We’ve all been at philanthropic conferences that speak about the need for more cross-sector collaboration. Unfortunately, too often we speak in generalities and platitudes when we know the reality of working with leaders in the private and public sectors can be exceptionally challenging.
That’s why I was impressed that last week’s Exchange conference got past the platitudes and into specifics. I participated in the opening panel, Catalyzing a New Era of Cross-Sector Collaboration, moderated by David Bornstein (Co-Founder of Solutions Journalism Network), along with Kathleen McLaughlin (Senior Vice President and Chief Sustainability Officer at Walmart, Inc., and President of the Walmart Foundation) and Hilary Pennington (Executive Vice President for Programs at the Ford Foundation).
Themes that emerged from the conversation:
1. Look beyond the social sector transformative impact
The problems philanthropy aims to solve are far bigger than we can address by scaling even the most effective nonprofits. Social sector funders must look to public sector and for-profit partners to scale solutions.
At the Irvine Foundation, our Better Careers initiative aims to move 25,000 low-wage workers in California into jobs paying $18 or more an hour. That’s our best estimate based on investing $120 million in evidence-based nonprofits (and some community colleges) over six years.

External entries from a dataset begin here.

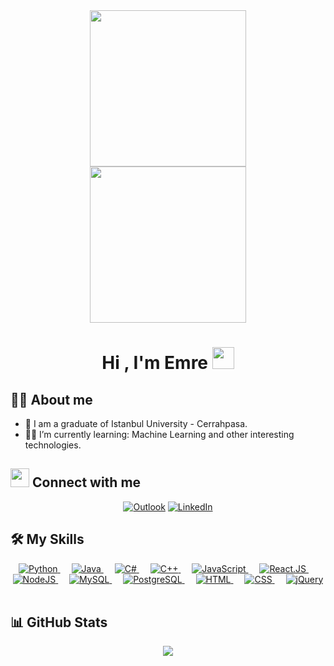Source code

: <div id="header" align="center">
  <img src="https://media.giphy.com/media/3ogwFGEHrVxusDbDjO/giphy.gif" width="250"/>
</div>

<div id="header" align="center">
  <img src="https://media.giphy.com/media/l0FF56cexcW2JAXCJj/giphy.gif" width="250"/>
</div>

<h1 align="center">Hi , I'm Emre <img src="https://media.giphy.com/media/hvRJCLFzcasrR4ia7z/giphy.gif" width="35"></h1>

## :man_technologist: About me

- :school: I am a graduate of Istanbul University - Cerrahpasa.
- :student: I’m currently learning: Machine Learning and other interesting technologies.

## <img src="https://media.giphy.com/media/iY8CRBdQXODJSCERIr/giphy.gif" height="30px" width="30px"> Connect with me

<p align="center">
	<a href="mailto:emretaskin45@gmail.com"><img img src="https://img.shields.io/badge/Microsoft_Outlook-0078D4?style=for-the-badge&logo=microsoft-outlook&logoColor=white" alt="Outlook"/></a>
	<a href="https://www.linkedin.com/in/emre-ta%C5%9Fk%C4%B1n-719569104/"><img src="https://img.shields.io/badge/linkedin-%230077B5.svg?style=for-the-badge&logo=linkedin&logoColor=white" alt="LinkedIn"/></a>
</p>

## 🛠️ My Skills


<p align="center"> 
   <a href="https://www.python.org">
    <img alt="Python" src="https://img.shields.io/badge/python-3670A0?style=for-the-badge&logo=python&logoColor=ffdd54">
  </a>
  &emsp;
  <a href="https://www.java.com"> 
    <img alt="Java" src="https://img.shields.io/badge/java-%23ED8B00.svg?style=for-the-badge&logo=openjdk&logoColor=white">
  </a>
  &emsp;
    <a href="https://learn.microsoft.com/dotnet/csharp/"> 
    <img alt="C#" src="https://img.shields.io/badge/C%23-239120?style=for-the-badge&logo=c-sharp&logoColor=white">
  </a> 
  &emsp;
  <a href="https://www.cplusplus.com/"> 
    <img alt="C++" src="https://img.shields.io/badge/C++-%2300599C.svg?style=for-the-badge&logo=c%2B%2B&logoColor=white">
  </a> 
  &emsp;
  <a href="https://developer.mozilla.org/en-US/docs/Web/JavaScript"> 
    <img alt="JavaScript" src="https://img.shields.io/badge/javascript-%23323330.svg?style=for-the-badge&logo=javascript&logoColor=%23F7DF1E">
  </a>
  &emsp;
  <a href="https://reactjs.org/">
    <img alt="React.JS" src="https://img.shields.io/badge/-React.Js-61DAFB?logo=react&logoColor=white&style=for-the-badge">
  </a>
  &emsp;
  <a href="https://nodejs.org/">
  <img alt="NodeJS" src="https://img.shields.io/badge/Node.js-43853D?style=for-the-badge&logo=node.js&logoColor=white">
  </a>
  &emsp;
    <a href="https://www.mysql.com/"> 
    <img alt="MySQL" src="https://img.shields.io/badge/mysql-%2300f.svg?style=for-the-badge&logo=mysql&logoColor=white">
  </a>
  &emsp;
  <a href="https://www.postgresql.org/"> 
    <img alt="PostgreSQL" src="https://img.shields.io/badge/PostgreSQL-%23316192.svg?style=for-the-badge&logo=postgresql&logoColor=white">
  </a>
  &emsp;
  <a href="https://developer.mozilla.org/en-US/docs/Web/HTML"> 
   <img alt="HTML" src="https://img.shields.io/badge/html-%23E34F26.svg?style=for-the-badge&logo=html5&logoColor=white">
  </a>   
  &emsp;
  <a href="https://developer.mozilla.org/en-US/docs/Web/CSS">
    <img alt="CSS" src="https://img.shields.io/badge/css-%231572B6.svg?style=for-the-badge&logo=css3&logoColor=white">
  </a>
  &emsp;
  <a href="https://jquery.com/"> 
  <img alt="jQuery" src="https://img.shields.io/badge/jquery-%230769AD.svg?style=for-the-badge&logo=jquery&logoColor=white">
  </a>
  &emsp; 
</p>

## 📊 GitHub Stats

<p align="center">
<img src="https://github-readme-stats.vercel.app/api/top-langs?username=sknrk&langs_count=10&show_icons=true&locale=en&layout=compact&theme=github_dark"/>
</p>

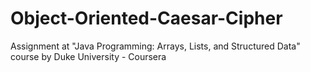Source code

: # Object-Oriented-Caesar-Cipher
Assignment at "Java Programming: Arrays, Lists, and Structured Data" course by Duke University - Coursera 
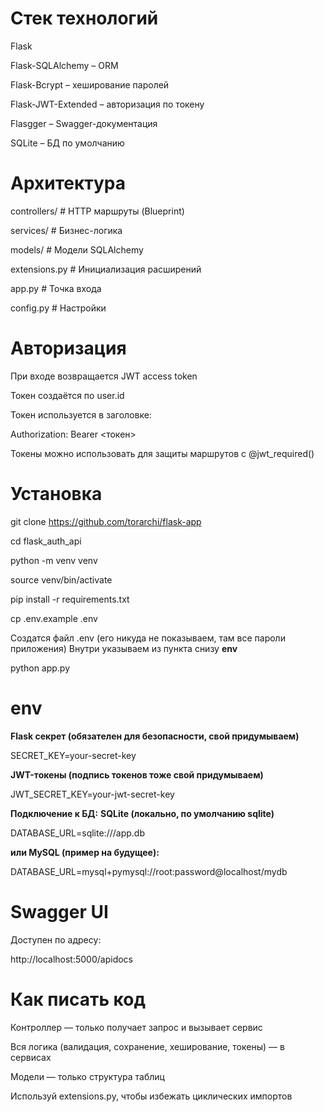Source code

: # Стек технологий

Flask

Flask-SQLAlchemy – ORM

Flask-Bcrypt – хеширование паролей

Flask-JWT-Extended – авторизация по токену

Flasgger – Swagger-документация

SQLite – БД по умолчанию

# Архитектура

controllers/         # HTTP маршруты (Blueprint)

services/            # Бизнес-логика

models/              # Модели SQLAlchemy

extensions.py        # Инициализация расширений

app.py               # Точка входа

config.py            # Настройки

# Авторизация

При входе возвращается JWT access token

Токен создаётся по user.id

Токен используется в заголовке:

Authorization: Bearer <токен>

Токены можно использовать для защиты маршрутов с @jwt_required()

# Установка

git clone https://github.com/torarchi/flask-app

cd flask_auth_api

python -m venv venv

source venv/bin/activate

pip install -r requirements.txt

cp .env.example .env

Создатся файл .env (его никуда не показываем, там все пароли приложения)
Внутри указываем из пункта снизу **env**

python app.py


# env

**Flask секрет (обязателен для безопасности, свой придумываем)**

SECRET_KEY=your-secret-key

**JWT-токены (подпись токенов тоже свой придумываем)**

JWT_SECRET_KEY=your-jwt-secret-key

**Подключение к БД:**
**SQLite (локально, по умолчанию sqlite)**

DATABASE_URL=sqlite:///app.db

**или MySQL (пример на будущее):**

DATABASE_URL=mysql+pymysql://root:password@localhost/mydb


# Swagger UI

Доступен по адресу:

http://localhost:5000/apidocs



# Как писать код

Контроллер — только получает запрос и вызывает сервис

Вся логика (валидация, сохранение, хеширование, токены) — в сервисах

Модели — только структура таблиц

Используй extensions.py, чтобы избежать циклических импортов


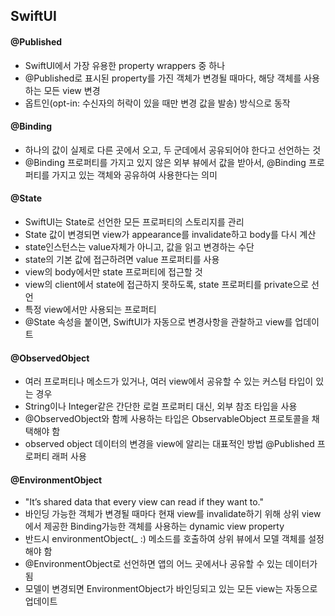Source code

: ## SwiftUI

#### @Published

- SwiftUI에서 가장 유용한 property wrappers 중 하나
- @Published로 표시된 property를 가진 객체가 변경될 때마다, 해당 객체를 사용하는 모든 view 변경
- 옵트인(opt-in: 수신자의 허락이 있을 때만 변경 값을 발송) 방식으로 동작

#### @Binding

- 하나의 값이 실제로 다른 곳에서 오고, 두 군데에서 공유되어야 한다고 선언하는 것
- @Binding 프로퍼티를 가지고 있지 않은 외부 뷰에서 값을 받아서, @Binding 프로퍼티를 가지고 있는 객체와 공유하여 사용한다는 의미

#### @State

- SwiftUI는 State로 선언한 모든 프로퍼티의 스토리지를 관리
- State 값이 변경되면 view가 appearance를 invalidate하고 body를 다시 계산
- state인스턴스는 value자체가 아니고, 값을 읽고 변경하는 수단
- state의 기본 값에 접근하려면 value 프로퍼티를 사용
- view의 body에서만 state 프로퍼티에 접근할 것
- view의 client에서 state에 접근하지 못하도록, state 프로퍼티를 private으로 선언
- 특정 view에서만 사용되는 프로퍼티
- @State 속성을 붙이면, SwiftUI가 자동으로 변경사항을 관찰하고 view를 업데이트

#### @ObservedObject

- 여러 프로퍼티나 메소드가 있거나, 여러 view에서 공유할 수 있는 커스텀 타입이 있는 경우
- String이나 Integer같은 간단한 로컬 프로퍼티 대신, 외부 참조 타입을 사용
- @ObservedObject와 함께 사용하는 타입은 ObservableObject 프로토콜을 채택해야 함
- observed object 데이터의 변경을 view에 알리는 대표적인 방법 @Published 프로퍼티 래퍼 사용

#### @EnvironmentObject

- "It’s shared data that every view can read if they want to."
- 바인딩 가능한 객체가 변경될 때마다 현재 view를 invalidate하기 위해 상위 view에서 제공한 Binding가능한 객체를 사용하는 dynamic view property
- 반드시 environmentObject(_ :) 메소드를 호출하여 상위 뷰에서 모델 객체를 설정해야 함
- @EnvironmentObject로 선언하면 앱의 어느 곳에서나 공유할 수 있는 데이터가 됨
- 모델이 변경되면 EnvironmentObject가 바인딩되고 있는 모든 view는 자동으로 업데이트
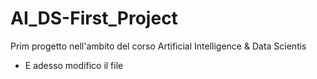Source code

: # AI_DS-First_Project
Prim progetto nell'ambito del corso Artificial Intelligence &amp; Data Scientis


- E adesso modifico il file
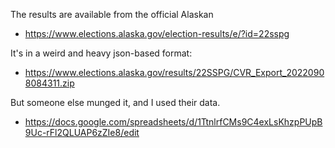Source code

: The results are available from the official Alaskan

* https://www.elections.alaska.gov/election-results/e/?id=22sspg

It's in a weird and heavy json-based format:

* https://www.elections.alaska.gov/results/22SSPG/CVR_Export_20220908084311.zip

But someone else munged it, and I used their data.

* https://docs.google.com/spreadsheets/d/1TtnlrfCMs9C4exLsKhzpPUpB9Uc-rFl2QLUAP6zZIe8/edit
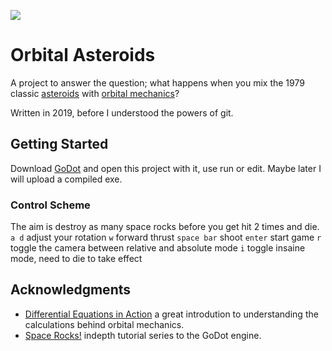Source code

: ![](https://i.imgur.com/nJrX5bP.png)
# Orbital Asteroids

A project to answer the question; what happens when you mix the 1979 classic [asteroids](https://en.wikipedia.org/wiki/Asteroids_(video_game)) with [orbital mechanics](https://en.wikipedia.org/wiki/Orbital_mechanics)?

Written in 2019, before I understood the powers of git.

## Getting Started

Download [GoDot](https://godotengine.org/download) and open this project with it, use run or edit. Maybe later I will upload a compiled exe.

### Control Scheme

The aim is destroy as many space rocks before you get hit 2 times and die.
`a d` adjust your rotation
`w` forward thrust
`space bar` shoot
`enter` start game
`r` toggle the camera between relative and absolute mode
`i` toggle insaine mode, need to die to take effect


## Acknowledgments

  - [Differential Equations in Action](https://www.udacity.com/course/differential-equations-in-action--cs222) a great introdution to understanding the calculations behind orbital mechanics.
  - [Space Rocks!](https://www.youtube.com/watch?v=8NNgZpABmLE) indepth tutorial series to the GoDot engine.
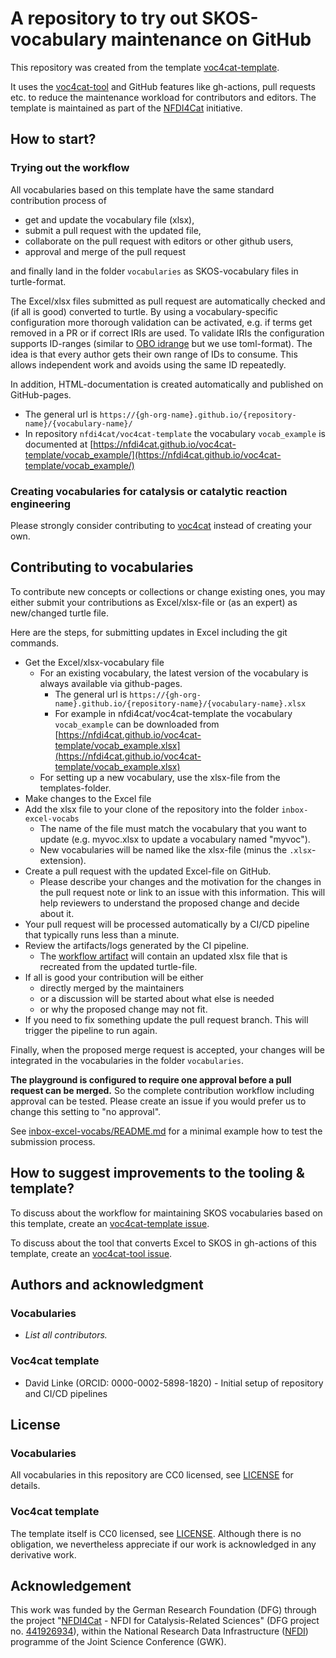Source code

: # A repository to try out SKOS-vocabulary maintenance on GitHub

This repository was created from the template [voc4cat-template](https://github.com/nfdi4cat/voc4cat-template).

It uses the [voc4cat-tool](https://github.com/nfdi4cat/voc4cat-tool) and GitHub features like gh-actions, pull requests etc. to reduce the maintenance workload for contributors and editors.
The template is maintained as part of the [NFDI4Cat](http://www.nfdi4cat.org) initiative.

## How to start?

### Trying out the workflow

All vocabularies based on this template have the same standard contribution process of

- get and update the vocabulary file (xlsx),
- submit a pull request with the updated file,
- collaborate on the pull request with editors or other github users,
- approval and merge of the pull request

and finally land in the folder `vocabularies` as SKOS-vocabulary files in turtle-format.

The Excel/xlsx files submitted as pull request are automatically checked and (if all is good) converted to turtle.
By using a vocabulary-specific configuration more thorough validation can be activated,
e.g. if terms get removed in a PR or if correct IRIs are used.
To validate IRIs the configuration supports ID-ranges (similar to [OBO idrange](https://oboacademy.github.io/obook/howto/idrange/) but we use toml-format).
The idea is that every author gets their own range of IDs to consume.
This allows independent work and avoids using the same ID repeatedly.

In addition, HTML-documentation is created automatically and published on GitHub-pages.

- The general url is `https://{gh-org-name}.github.io/{repository-name}/{vocabulary-name}/`
- In repository `nfdi4cat/voc4cat-template` the vocabulary `vocab_example` is documented at [https://nfdi4cat.github.io/voc4cat-template/vocab_example/](https://nfdi4cat.github.io/voc4cat-template/vocab_example/)
 
### Creating vocabularies for catalysis or catalytic reaction engineering

Please strongly consider contributing to [voc4cat](https://github.com/nfdi4cat/voc4cat) instead of creating your own.

## Contributing to vocabularies

To contribute new concepts or collections or change existing ones, you may either submit your contributions as Excel/xlsx-file or (as an expert) as new/changed turtle file.

Here are the steps, for submitting updates in Excel including the git commands.

- Get the Excel/xlsx-vocabulary file
  - For an existing vocabulary, the latest version of the vocabulary is always available via github-pages.
    - The general url is `https://{gh-org-name}.github.io/{repository-name}/{vocabulary-name}.xlsx`
    - For example in nfdi4cat/voc4cat-template the vocabulary `vocab_example` can be downloaded from [https://nfdi4cat.github.io/voc4cat-template/vocab_example.xlsx](https://nfdi4cat.github.io/voc4cat-template/vocab_example.xlsx)
  - For setting up a new vocabulary, use the xlsx-file from the templates-folder.
- Make changes to the Excel file
- Add the xlsx file to your clone of the repository into the folder `inbox-excel-vocabs`
  - The name of the file must match the vocabulary that you want to update (e.g. myvoc.xlsx to update a vocabulary named "myvoc").
  - New vocabularies will be named like the xlsx-file (minus the `.xlsx`-extension).
- Create a pull request with the updated Excel-file on GitHub.
  - Please describe your changes and the motivation for the changes in the pull request note or link to an issue with this information. This will help reviewers to understand the proposed change and decide about it.
- Your pull request will be processed automatically by a CI/CD pipeline that typically runs less than a minute.
- Review the artifacts/logs generated by the CI pipeline.
  - The [workflow artifact](https://docs.github.com/en/actions/managing-workflow-runs/downloading-workflow-artifacts) will contain an updated xlsx file that is recreated from the updated turtle-file.
- If all is good your contribution will be either
  - directly merged by the maintainers
  - or a discussion will be started about what else is needed
  - or why the proposed change may not fit.
- If you need to fix something update the pull request branch. This will trigger the pipeline to run again.

Finally, when the proposed merge request is accepted, your changes will be integrated in the vocabularies in the folder `vocabularies`.

**The playground is configured to require one approval before a pull request can be merged.** So the complete contribution workflow including approval can be tested. Please create an issue if you would prefer us to change this setting to "no approval".

See [inbox-excel-vocabs/README.md](inbox-excel-vocabs/README.md) for a minimal example how to test the submission process.

## How to suggest improvements to the tooling & template?

To discuss about the workflow for maintaining SKOS vocabularies based on this template, create an [voc4cat-template issue](https://github.com/nfdi4cat/voc4cat-template/issues).

To discuss about the tool that converts Excel to SKOS in gh-actions of this template, create an [voc4cat-tool issue](https://github.com/nfdi4cat/voc4cat-tool/issues).


## Authors and acknowledgment

### Vocabularies

- *List all contributors.*

### Voc4cat template

- David Linke (ORCID: 0000-0002-5898-1820) - Initial setup of repository and CI/CD pipelines

## License

### Vocabularies

All vocabularies in this repository are CC0 licensed, see [LICENSE](LICENSE) for details.

### Voc4cat template

The template itself is CC0 licensed, see [LICENSE](LICENSE). Although there is no obligation, we nevertheless appreciate if our work is acknowledged in any derivative work.

## Acknowledgement

This work was funded by the German Research Foundation (DFG) through the project "[NFDI4Cat](https://www.nfdi4cat.org) - NFDI for Catalysis-Related Sciences" (DFG project no. [441926934](https://gepris.dfg.de/gepris/projekt/441926934)), within the National Research Data Infrastructure ([NFDI](https://www.nfdi.de)) programme of the Joint Science Conference (GWK).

That’s a huge lift and just a fraction of the 1.5 million California workers who need a higher wage to support their families. To fill this enormous gap, we are exploring partnerships with employers and others in the public and commercial sectors.
We’ve all seen the theory of change that goes from measurable outcomes to wishful thinking about transformative impact. Instead of wishing for a miracle, we must ask ourselves if outcomes fr our current approaches are aligned with our aspirations.
2. Collaboration – and smart strategy – is about listening, not telling
Giving grants to organizations to implement strategies that you, not they, have developed, is not collaboration. Funders need to remember who does the work on the ground and who sees the challenges and potential solutions with their own eyes. We need to check our egos at the door and approach our funding decisions – and collaboration – with open minds.
At Irvine, we took two years to strategically restructure our organization in favor of more collaboration with grantees, who are critical to the development of our multi-year initiatives. (You can read more about two such initiatives, Better Careers and Fair Work, as well as a blog post about how listening to grantees and others helped inform one of those initiatives.)
3. Design with collaboration in mind
As society’s needs push us toward more collaboration, funders must create specific, measurable goals to align partnerships around. This includes having the right internal skillsets and processes to enable successful partnerships. Equally vital is cultivating leaders – internally, as partners, and as grantees – with an ability to collaborate.
These are only insights; there are many more practical lessons about how funders can collaborate more – and more effectively. The goal is to make progress, which alone should drive efforts. I look forward to learning more from leaders like those at the Exchange conference and beyond.